§ Task objective: From the first line onward, reproduce the records exactly; the final line to include is the one holding "handler, T\+Event @event)".
(Extracted information)
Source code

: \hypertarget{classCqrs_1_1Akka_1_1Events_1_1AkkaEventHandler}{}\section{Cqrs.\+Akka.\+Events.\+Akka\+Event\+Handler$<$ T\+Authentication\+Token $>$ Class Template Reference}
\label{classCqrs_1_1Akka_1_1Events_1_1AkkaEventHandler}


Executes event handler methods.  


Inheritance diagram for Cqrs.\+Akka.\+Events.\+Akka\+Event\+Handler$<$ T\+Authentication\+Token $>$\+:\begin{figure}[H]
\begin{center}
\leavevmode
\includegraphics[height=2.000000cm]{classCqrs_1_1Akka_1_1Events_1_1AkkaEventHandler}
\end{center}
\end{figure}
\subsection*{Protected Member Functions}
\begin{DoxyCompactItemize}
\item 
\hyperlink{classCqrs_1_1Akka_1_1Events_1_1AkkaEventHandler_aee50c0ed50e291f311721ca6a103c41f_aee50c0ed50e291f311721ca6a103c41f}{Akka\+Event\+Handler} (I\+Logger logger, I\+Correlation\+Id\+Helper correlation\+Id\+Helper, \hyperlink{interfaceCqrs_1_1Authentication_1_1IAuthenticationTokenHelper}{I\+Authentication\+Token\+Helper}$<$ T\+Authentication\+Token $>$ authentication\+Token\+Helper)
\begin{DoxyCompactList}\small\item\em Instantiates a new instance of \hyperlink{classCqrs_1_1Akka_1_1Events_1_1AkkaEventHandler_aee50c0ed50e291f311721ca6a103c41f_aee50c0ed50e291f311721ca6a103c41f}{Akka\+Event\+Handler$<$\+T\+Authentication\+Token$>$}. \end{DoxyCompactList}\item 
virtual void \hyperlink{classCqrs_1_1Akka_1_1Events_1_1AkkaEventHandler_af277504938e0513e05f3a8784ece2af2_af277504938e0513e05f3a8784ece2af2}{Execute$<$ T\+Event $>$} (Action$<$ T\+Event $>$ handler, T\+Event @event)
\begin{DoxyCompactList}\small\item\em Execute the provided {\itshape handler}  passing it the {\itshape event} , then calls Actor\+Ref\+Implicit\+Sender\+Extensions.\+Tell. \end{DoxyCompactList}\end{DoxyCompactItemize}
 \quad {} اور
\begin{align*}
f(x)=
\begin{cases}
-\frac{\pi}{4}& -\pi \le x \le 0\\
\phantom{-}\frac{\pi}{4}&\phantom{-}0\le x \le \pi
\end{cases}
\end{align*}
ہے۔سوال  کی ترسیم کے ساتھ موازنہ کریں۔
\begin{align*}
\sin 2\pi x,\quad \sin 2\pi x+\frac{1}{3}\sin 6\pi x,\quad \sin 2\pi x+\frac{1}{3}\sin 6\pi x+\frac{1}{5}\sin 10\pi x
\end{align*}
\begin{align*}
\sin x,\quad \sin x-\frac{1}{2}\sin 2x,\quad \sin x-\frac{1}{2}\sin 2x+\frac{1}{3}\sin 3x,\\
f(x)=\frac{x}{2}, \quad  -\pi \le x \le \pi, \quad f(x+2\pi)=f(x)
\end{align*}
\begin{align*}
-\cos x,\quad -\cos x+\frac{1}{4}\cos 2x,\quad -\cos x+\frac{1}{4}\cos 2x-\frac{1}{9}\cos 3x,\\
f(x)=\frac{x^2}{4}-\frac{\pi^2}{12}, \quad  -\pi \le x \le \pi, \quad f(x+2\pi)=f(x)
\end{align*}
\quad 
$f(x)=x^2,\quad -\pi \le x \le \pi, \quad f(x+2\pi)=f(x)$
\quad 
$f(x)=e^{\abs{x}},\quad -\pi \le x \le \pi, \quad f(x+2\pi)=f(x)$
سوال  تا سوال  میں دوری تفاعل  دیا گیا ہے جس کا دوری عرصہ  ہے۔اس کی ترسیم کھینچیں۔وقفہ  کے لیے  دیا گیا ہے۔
(End Extracted information)
§ Exercise result:
Source code

: \hypertarget{classCqrs_1_1Akka_1_1Events_1_1AkkaEventHandler}{}\section{Cqrs.\+Akka.\+Events.\+Akka\+Event\+Handler$<$ T\+Authentication\+Token $>$ Class Template Reference}
\label{classCqrs_1_1Akka_1_1Events_1_1AkkaEventHandler}


Executes event handler methods.  


Inheritance diagram for Cqrs.\+Akka.\+Events.\+Akka\+Event\+Handler$<$ T\+Authentication\+Token $>$\+:\begin{figure}[H]
\begin{center}
\leavevmode
\includegraphics[height=2.000000cm]{classCqrs_1_1Akka_1_1Events_1_1AkkaEventHandler}
\end{center}
\end{figure}
\subsection*{Protected Member Functions}
\begin{DoxyCompactItemize}
\item 
\hyperlink{classCqrs_1_1Akka_1_1Events_1_1AkkaEventHandler_aee50c0ed50e291f311721ca6a103c41f_aee50c0ed50e291f311721ca6a103c41f}{Akka\+Event\+Handler} (I\+Logger logger, I\+Correlation\+Id\+Helper correlation\+Id\+Helper, \hyperlink{interfaceCqrs_1_1Authentication_1_1IAuthenticationTokenHelper}{I\+Authentication\+Token\+Helper}$<$ T\+Authentication\+Token $>$ authentication\+Token\+Helper)
\begin{DoxyCompactList}\small\item\em Instantiates a new instance of \hyperlink{classCqrs_1_1Akka_1_1Events_1_1AkkaEventHandler_aee50c0ed50e291f311721ca6a103c41f_aee50c0ed50e291f311721ca6a103c41f}{Akka\+Event\+Handler$<$\+T\+Authentication\+Token$>$}. \end{DoxyCompactList}\item 
virtual void \hyperlink{classCqrs_1_1Akka_1_1Events_1_1AkkaEventHandler_af277504938e0513e05f3a8784ece2af2_af277504938e0513e05f3a8784ece2af2}{Execute$<$ T\+Event $>$} (Action$<$ T\+Event $>$ handler, T\+Event @event)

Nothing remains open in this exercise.